Aaaaaand there’s suddenly no sound coming from my guitar. None. Dead. The universe has hit mute. The rest of the band is carrying gamely on, laying down the backing parts to what is meant to be a screeching and emotive star-making moment. But there’s no sound coming from my guitar. None at all. It takes the band a moment to realise, it takes me a moment longer to realise, and it takes the crowd a nano-moment longer than that to realise that my intense facial expressions are not matching reality. I try to stomp the pedal again and I try to fiddle with the guitar knobs, all the while maintaining some degree of composure and letting my fingers get on with the business of playing through the solo I’d rehearsed but which no one on Earth could hear at that moment. All to no avail. We go on to finish the solo and the song without my guitar making another single solitary peep. There’s clapping afterwards regardless, some joy, but naturally I wander off to go jump into the nearest river. To this day I’m not sure what happened.
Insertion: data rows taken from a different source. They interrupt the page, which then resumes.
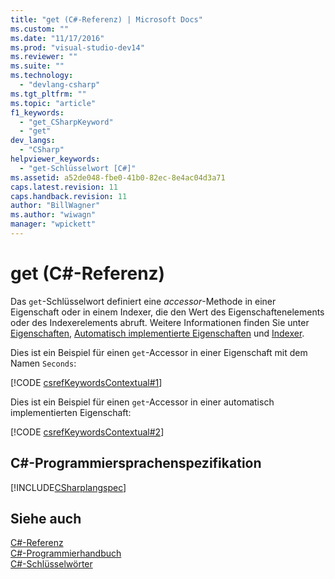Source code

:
 ```yaml
---
title: "get (C#-Referenz) | Microsoft Docs"
ms.custom: ""
ms.date: "11/17/2016"
ms.prod: "visual-studio-dev14"
ms.reviewer: ""
ms.suite: ""
ms.technology: 
  - "devlang-csharp"
ms.tgt_pltfrm: ""
ms.topic: "article"
f1_keywords: 
  - "get_CSharpKeyword"
  - "get"
dev_langs: 
  - "CSharp"
helpviewer_keywords: 
  - "get-Schlüsselwort [C#]"
ms.assetid: a52de048-fbe0-41b0-82ec-8e4ac04d3a71
caps.latest.revision: 11
caps.handback.revision: 11
author: "BillWagner"
ms.author: "wiwagn"
manager: "wpickett"
---
```

# get (C#-Referenz)
Das `get`\-Schlüsselwort definiert eine *accessor*\-Methode in einer Eigenschaft oder in einem Indexer, die den Wert des Eigenschaftenelements oder des Indexerelements abruft.  Weitere Informationen finden Sie unter [Eigenschaften](../../../csharp/programming-guide/classes-and-structs/properties.md), [Automatisch implementierte Eigenschaften](../../../csharp/programming-guide/classes-and-structs/auto-implemented-properties.md) und [Indexer](../../../csharp/programming-guide/indexers/index.md).  
  
 Dies ist ein Beispiel für einen `get`\-Accessor in einer Eigenschaft mit dem Namen `Seconds`:  
  
 [!CODE [csrefKeywordsContextual#1](../CodeSnippet/VS_Snippets_VBCSharp/csrefKeywordsContextual#1)]  
  
 Dies ist ein Beispiel für einen `get`\-Accessor in einer automatisch implementierten Eigenschaft:  
  
 [!CODE [csrefKeywordsContextual#2](../CodeSnippet/VS_Snippets_VBCSharp/csrefKeywordsContextual#2)]  
  
## C\#\-Programmiersprachenspezifikation  
 [!INCLUDE[CSharplangspec](../../../csharp/language-reference/keywords/includes/csharplangspec_md.md)]  
  
## Siehe auch  
 [C\#\-Referenz](../../../csharp/language-reference/index.md)   
 [C\#\-Programmierhandbuch](../../../csharp/programming-guide/index.md)   
 [C\#\-Schlüsselwörter](../../../csharp/language-reference/keywords/index.md)
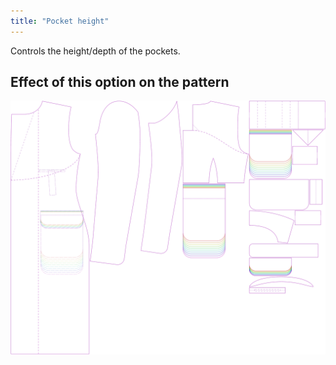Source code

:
 ```yaml
---
title: "Pocket height"
---
```


Controls the height/depth of the pockets.

## Effect of this option on the pattern

![This image shows the effect of this option by superimposing several variants that have a different value for this option](carlton_pocketheight_sample.svg "Effect of this option on the pattern")
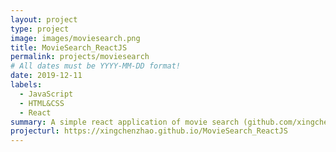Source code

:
 ```yaml
---
layout: project
type: project
image: images/moviesearch.png
title: MovieSearch_ReactJS 
permalink: projects/moviesearch
# All dates must be YYYY-MM-DD format!
date: 2019-12-11
labels:
  - JavaScript
  - HTML&CSS
  - React
summary: A simple react application of movie search (github.com/xingchenzhao/MovieSearch_ReactJS)
projecturl: https://xingchenzhao.github.io/MovieSearch_ReactJS
---
```


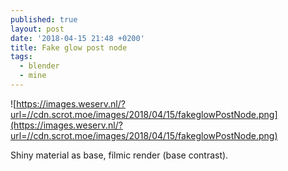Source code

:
 ```yaml
---
published: true
layout: post
date: '2018-04-15 21:48 +0200'
title: Fake glow post node
tags:
  - blender
  - mine
---
```

![https://images.weserv.nl/?url=//cdn.scrot.moe/images/2018/04/15/fakeglowPostNode.png](https://images.weserv.nl/?url=//cdn.scrot.moe/images/2018/04/15/fakeglowPostNode.png)

Shiny material as base, filmic render (base contrast).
I can only guess that my heavy, enthusiastic, glory-bringing stomp on the guitar pedal was too heavy and too enthusiastic, and it dislodged one of the cheap cables I had connecting the whole set up together.
All that is to say, that I think I know exactly how world-renowned classical piano prodigy Maria João Alexandre Barbosa Pires felt in 1999 when at the start of a lunchtime concert in Amsterdam she was preparing to launch into a Mozart concerto with the eyes of a discerning posho public on her, only to realise at the last moment that she had been preparing for the wrong concerto, which meant that she then had to completely switch gears and launch into the correct one from memory. Yeah, she absolutely fu**ing nailed it and demonstrated her vast reservoirs of skill in the process. But other than that our situations seem pretty much identical if you ask me.